(Plain-text document sources)
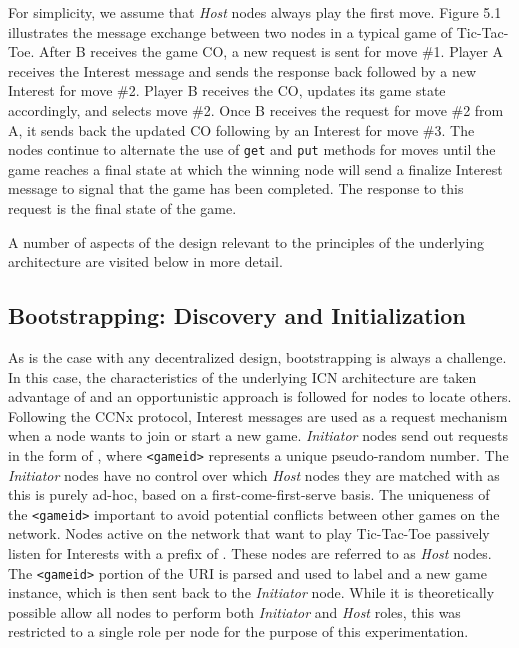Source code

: \documentclass[a4paper,12pt]{report}      %
\begin{document}
For simplicity, we assume that \emph{Host} nodes always play the first move. Figure 5.1 illustrates
the message exchange between two nodes in a typical game of Tic-Tac-Toe. After B receives the game CO, a
new request is sent for move \#1. Player A receives the Interest message and sends the response back
followed by a new Interest for move \#2. Player B receives the CO, updates its game state accordingly,
and selects move \#2. Once B receives the request for move \#2 from A, it sends back the updated CO following by an 
Interest for move \#3. The nodes continue to alternate the use of \verb!get! and \verb!put! methods for moves until
 the game reaches a final state at which the winning node will send a finalize Interest message to signal
 that the game has been completed. The response to this request is the final state of the game.

A number of aspects of the design relevant to the principles of the underlying architecture are visited below in more detail.

\subsection{Bootstrapping: Discovery and Initialization}

As is the case with any decentralized design, bootstrapping is always a challenge. In this case, the
characteristics of the underlying ICN architecture are taken advantage of and an opportunistic approach
is followed for nodes to locate others. Following the CCNx protocol, Interest messages are used as a
request mechanism when a node wants to join or start a new game. \emph{Initiator} nodes send out requests in
the form of \texttt{}, where \texttt{<gameid>} represents a 
unique pseudo-random number. The \emph{Initiator} nodes have no control over which \emph{Host} nodes they are 
matched with as this is purely ad-hoc, based on a first-come-first-serve basis. The uniqueness of the \texttt{<gameid>}
 important to avoid potential conflicts between other games on the network. Nodes active on the network that want to
 play Tic-Tac-Toe passively listen for Interests with a prefix of \texttt{}. These nodes are referred to as \emph{Host} nodes. The \verb!<gameid>! portion of the URI is parsed and used to label and a new game instance, which is
then sent back to the \emph{Initiator} node. While it is theoretically possible allow 
all nodes to perform both \emph{Initiator} and \emph{Host} roles, this was restricted to a single role per node for
the purpose of this experimentation.
\end{document}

| Brief |
A word-for-word copy of the data, without its pictures, is what is needed.

| Written solution |
Source code

: \documentclass[a4paper,12pt]{report}      %
\begin{document}
For simplicity, we assume that \emph{Host} nodes always play the first move. Figure 5.1 illustrates
the message exchange between two nodes in a typical game of Tic-Tac-Toe. After B receives the game CO, a
new request is sent for move \#1. Player A receives the Interest message and sends the response back
followed by a new Interest for move \#2. Player B receives the CO, updates its game state accordingly,
and selects move \#2. Once B receives the request for move \#2 from A, it sends back the updated CO following by an 
Interest for move \#3. The nodes continue to alternate the use of \verb!get! and \verb!put! methods for moves until
 the game reaches a final state at which the winning node will send a finalize Interest message to signal
 that the game has been completed. The response to this request is the final state of the game.

A number of aspects of the design relevant to the principles of the underlying architecture are visited below in more detail.

\subsection{Bootstrapping: Discovery and Initialization}

As is the case with any decentralized design, bootstrapping is always a challenge. In this case, the
characteristics of the underlying ICN architecture are taken advantage of and an opportunistic approach
is followed for nodes to locate others. Following the CCNx protocol, Interest messages are used as a
request mechanism when a node wants to join or start a new game. \emph{Initiator} nodes send out requests in
the form of \texttt{}, where \texttt{<gameid>} represents a 
unique pseudo-random number. The \emph{Initiator} nodes have no control over which \emph{Host} nodes they are 
matched with as this is purely ad-hoc, based on a first-come-first-serve basis. The uniqueness of the \texttt{<gameid>}
 important to avoid potential conflicts between other games on the network. Nodes active on the network that want to
 play Tic-Tac-Toe passively listen for Interests with a prefix of \texttt{}. These nodes are referred to as \emph{Host} nodes. The \verb!<gameid>! portion of the URI is parsed and used to label and a new game instance, which is
then sent back to the \emph{Initiator} node. While it is theoretically possible allow 
all nodes to perform both \emph{Initiator} and \emph{Host} roles, this was restricted to a single role per node for
the purpose of this experimentation.
\end{document}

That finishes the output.